> **Task item**: Please copy, exactly as they appear below, the lines from the one containing "at $|A| \le |\neg A|$ in" through the one containing "complement (Step 151).".

———

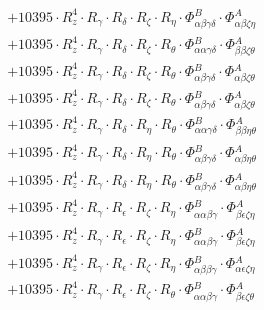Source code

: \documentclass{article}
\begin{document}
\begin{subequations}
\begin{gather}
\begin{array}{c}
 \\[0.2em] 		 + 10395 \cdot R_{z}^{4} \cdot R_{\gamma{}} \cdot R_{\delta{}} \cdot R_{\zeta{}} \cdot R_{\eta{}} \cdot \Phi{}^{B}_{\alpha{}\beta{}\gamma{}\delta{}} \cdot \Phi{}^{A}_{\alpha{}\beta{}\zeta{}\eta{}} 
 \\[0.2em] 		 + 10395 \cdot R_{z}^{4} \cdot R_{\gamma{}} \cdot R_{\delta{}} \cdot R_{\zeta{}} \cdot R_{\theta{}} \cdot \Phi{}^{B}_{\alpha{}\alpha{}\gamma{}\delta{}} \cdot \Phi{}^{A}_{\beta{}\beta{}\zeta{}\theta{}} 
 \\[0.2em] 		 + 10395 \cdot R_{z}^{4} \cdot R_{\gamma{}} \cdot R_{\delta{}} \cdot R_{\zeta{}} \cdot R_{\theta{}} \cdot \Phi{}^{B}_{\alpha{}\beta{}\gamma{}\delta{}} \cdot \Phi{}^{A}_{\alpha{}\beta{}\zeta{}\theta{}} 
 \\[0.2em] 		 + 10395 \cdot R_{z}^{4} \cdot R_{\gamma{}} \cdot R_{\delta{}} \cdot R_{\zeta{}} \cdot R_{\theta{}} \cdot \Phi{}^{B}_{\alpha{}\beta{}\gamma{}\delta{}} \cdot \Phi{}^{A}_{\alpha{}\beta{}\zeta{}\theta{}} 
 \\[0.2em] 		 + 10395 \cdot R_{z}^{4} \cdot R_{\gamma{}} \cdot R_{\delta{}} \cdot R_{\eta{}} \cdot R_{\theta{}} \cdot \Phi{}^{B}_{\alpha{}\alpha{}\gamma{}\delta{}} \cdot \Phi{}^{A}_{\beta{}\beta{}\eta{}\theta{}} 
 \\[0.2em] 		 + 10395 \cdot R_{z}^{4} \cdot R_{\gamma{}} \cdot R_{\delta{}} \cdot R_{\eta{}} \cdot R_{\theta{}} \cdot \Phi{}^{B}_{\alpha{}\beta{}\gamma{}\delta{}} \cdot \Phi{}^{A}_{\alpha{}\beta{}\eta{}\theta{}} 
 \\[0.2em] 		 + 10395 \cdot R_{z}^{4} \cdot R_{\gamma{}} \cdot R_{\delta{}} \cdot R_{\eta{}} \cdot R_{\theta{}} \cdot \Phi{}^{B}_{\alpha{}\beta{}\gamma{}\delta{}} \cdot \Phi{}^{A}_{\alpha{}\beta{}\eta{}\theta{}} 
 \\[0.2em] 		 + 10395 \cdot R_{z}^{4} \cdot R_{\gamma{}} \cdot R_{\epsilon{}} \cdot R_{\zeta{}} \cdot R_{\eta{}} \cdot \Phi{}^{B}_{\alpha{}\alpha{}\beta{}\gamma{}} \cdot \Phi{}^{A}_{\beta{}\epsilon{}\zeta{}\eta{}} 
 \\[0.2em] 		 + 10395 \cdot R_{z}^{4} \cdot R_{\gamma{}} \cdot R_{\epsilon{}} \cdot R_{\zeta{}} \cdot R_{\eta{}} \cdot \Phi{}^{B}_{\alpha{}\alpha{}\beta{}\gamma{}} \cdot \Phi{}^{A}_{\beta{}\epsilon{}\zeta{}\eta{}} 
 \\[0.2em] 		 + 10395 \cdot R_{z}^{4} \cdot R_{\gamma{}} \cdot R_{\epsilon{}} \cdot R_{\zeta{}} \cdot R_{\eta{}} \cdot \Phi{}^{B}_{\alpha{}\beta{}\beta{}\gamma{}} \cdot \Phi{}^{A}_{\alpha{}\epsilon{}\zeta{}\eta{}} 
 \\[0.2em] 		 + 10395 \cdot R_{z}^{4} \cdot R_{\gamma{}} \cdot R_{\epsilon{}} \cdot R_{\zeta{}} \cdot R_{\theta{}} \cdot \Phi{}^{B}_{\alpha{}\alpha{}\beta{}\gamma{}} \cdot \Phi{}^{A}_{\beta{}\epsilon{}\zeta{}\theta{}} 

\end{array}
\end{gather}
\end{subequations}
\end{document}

———

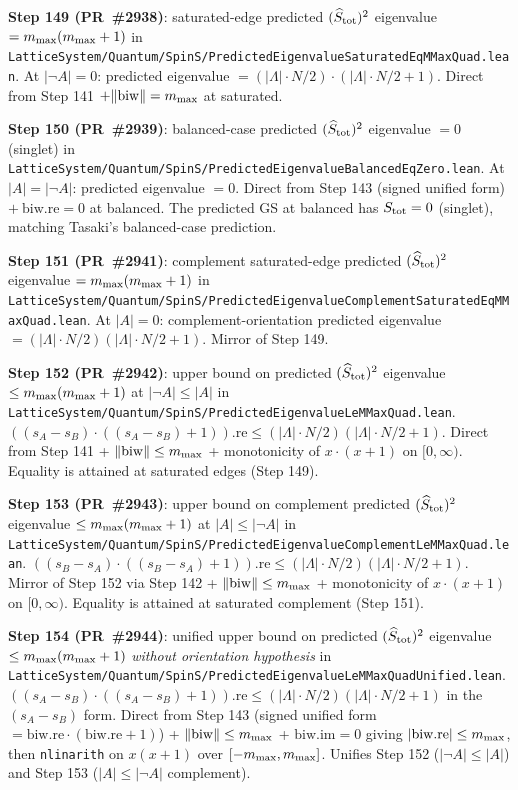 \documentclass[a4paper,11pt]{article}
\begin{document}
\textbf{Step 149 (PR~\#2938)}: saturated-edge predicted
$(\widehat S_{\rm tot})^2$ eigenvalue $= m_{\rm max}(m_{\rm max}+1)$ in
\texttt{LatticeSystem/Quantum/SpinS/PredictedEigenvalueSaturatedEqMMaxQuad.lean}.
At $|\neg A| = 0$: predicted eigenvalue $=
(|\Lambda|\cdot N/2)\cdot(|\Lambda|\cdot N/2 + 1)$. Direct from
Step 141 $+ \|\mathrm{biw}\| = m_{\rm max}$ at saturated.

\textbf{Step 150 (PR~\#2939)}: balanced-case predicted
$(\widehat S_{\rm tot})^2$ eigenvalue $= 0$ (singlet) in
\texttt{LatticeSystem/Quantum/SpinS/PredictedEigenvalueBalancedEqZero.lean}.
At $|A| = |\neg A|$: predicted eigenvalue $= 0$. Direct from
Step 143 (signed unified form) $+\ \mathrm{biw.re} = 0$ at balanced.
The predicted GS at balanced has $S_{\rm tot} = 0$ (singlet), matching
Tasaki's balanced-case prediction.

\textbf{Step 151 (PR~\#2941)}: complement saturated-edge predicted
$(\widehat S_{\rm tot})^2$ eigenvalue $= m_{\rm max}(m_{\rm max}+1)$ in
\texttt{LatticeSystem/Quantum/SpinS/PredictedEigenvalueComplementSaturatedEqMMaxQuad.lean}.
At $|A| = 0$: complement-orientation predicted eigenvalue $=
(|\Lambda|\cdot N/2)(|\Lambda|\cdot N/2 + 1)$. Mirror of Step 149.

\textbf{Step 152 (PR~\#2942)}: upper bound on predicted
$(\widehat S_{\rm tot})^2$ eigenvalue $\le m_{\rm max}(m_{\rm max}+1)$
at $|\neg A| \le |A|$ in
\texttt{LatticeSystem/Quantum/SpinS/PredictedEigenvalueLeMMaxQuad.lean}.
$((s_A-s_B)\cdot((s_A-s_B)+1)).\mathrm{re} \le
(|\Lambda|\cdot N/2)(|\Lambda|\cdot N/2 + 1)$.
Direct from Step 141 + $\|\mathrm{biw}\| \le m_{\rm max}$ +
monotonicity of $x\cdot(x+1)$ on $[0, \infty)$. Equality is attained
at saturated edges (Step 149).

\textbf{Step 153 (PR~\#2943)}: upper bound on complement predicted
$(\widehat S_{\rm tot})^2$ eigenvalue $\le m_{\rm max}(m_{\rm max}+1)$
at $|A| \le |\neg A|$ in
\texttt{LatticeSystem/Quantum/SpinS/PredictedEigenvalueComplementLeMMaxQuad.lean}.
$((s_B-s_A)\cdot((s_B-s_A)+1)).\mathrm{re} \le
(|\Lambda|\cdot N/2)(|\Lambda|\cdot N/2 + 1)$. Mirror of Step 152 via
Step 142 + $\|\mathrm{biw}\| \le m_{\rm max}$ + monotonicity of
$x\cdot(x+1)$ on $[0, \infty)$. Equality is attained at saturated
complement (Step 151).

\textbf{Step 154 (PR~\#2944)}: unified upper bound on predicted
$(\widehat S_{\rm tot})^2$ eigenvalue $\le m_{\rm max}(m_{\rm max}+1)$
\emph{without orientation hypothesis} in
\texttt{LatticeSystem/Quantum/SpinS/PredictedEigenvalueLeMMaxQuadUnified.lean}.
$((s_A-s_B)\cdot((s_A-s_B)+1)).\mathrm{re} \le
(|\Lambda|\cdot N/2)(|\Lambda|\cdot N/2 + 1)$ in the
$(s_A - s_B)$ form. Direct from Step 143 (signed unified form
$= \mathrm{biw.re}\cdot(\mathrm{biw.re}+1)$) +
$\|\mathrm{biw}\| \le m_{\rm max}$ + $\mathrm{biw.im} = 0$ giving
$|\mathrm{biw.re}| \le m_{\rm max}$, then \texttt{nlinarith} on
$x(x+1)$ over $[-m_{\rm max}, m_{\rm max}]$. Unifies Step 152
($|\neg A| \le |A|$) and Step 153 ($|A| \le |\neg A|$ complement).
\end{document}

———

> **Answer to the problem**:
at $|A| \le |\neg A|$ in
\texttt{LatticeSystem/Quantum/SpinS/PredictedEigenvalueComplementLeMMaxQuad.lean}.
$((s_B-s_A)\cdot((s_B-s_A)+1)).\mathrm{re} \le
(|\Lambda|\cdot N/2)(|\Lambda|\cdot N/2 + 1)$. Mirror of Step 152 via
Step 142 + $\|\mathrm{biw}\| \le m_{\rm max}$ + monotonicity of
$x\cdot(x+1)$ on $[0, \infty)$. Equality is attained at saturated
complement (Step 151).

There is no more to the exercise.